Exercise details: Return all the lines below in which the string "ZIPCODE" appears.

━━━ Records to use

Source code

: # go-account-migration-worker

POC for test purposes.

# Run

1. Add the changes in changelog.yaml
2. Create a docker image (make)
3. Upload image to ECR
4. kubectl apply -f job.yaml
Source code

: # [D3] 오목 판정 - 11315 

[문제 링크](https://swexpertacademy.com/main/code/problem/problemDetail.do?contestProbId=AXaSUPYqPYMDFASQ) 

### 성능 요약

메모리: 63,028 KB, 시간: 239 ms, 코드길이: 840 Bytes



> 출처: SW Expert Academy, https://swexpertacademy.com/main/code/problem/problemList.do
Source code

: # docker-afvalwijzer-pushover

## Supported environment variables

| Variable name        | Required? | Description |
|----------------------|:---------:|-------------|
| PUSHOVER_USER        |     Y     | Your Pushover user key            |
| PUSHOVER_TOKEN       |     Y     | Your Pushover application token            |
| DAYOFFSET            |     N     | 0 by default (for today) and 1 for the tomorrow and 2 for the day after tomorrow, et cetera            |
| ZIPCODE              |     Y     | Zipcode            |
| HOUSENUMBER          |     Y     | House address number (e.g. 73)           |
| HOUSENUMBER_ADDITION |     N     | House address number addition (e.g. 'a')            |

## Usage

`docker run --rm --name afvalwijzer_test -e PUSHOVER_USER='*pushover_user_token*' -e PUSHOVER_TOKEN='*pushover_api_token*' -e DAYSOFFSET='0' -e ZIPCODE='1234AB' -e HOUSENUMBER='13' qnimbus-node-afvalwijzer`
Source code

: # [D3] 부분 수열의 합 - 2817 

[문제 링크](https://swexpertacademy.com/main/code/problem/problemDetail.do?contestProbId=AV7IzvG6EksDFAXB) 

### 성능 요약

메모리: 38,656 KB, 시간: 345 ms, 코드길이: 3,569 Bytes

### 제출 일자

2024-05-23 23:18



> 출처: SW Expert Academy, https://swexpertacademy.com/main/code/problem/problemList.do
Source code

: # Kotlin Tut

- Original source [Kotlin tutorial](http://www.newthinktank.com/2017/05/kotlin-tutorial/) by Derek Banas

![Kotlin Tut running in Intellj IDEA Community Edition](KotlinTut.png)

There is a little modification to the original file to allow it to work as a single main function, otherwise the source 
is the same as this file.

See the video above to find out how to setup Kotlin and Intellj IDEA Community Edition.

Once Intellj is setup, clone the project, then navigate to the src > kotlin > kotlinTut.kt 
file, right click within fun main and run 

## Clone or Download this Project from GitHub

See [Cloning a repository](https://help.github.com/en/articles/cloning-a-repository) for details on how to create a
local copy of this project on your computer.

━━━━━━

Solution to this task:
| ZIPCODE              |     Y     | Zipcode            |
`docker run --rm --name afvalwijzer_test -e PUSHOVER_USER='*pushover_user_token*' -e PUSHOVER_TOKEN='*pushover_api_token*' -e DAYSOFFSET='0' -e ZIPCODE='1234AB' -e HOUSENUMBER='13' qnimbus-node-afvalwijzer`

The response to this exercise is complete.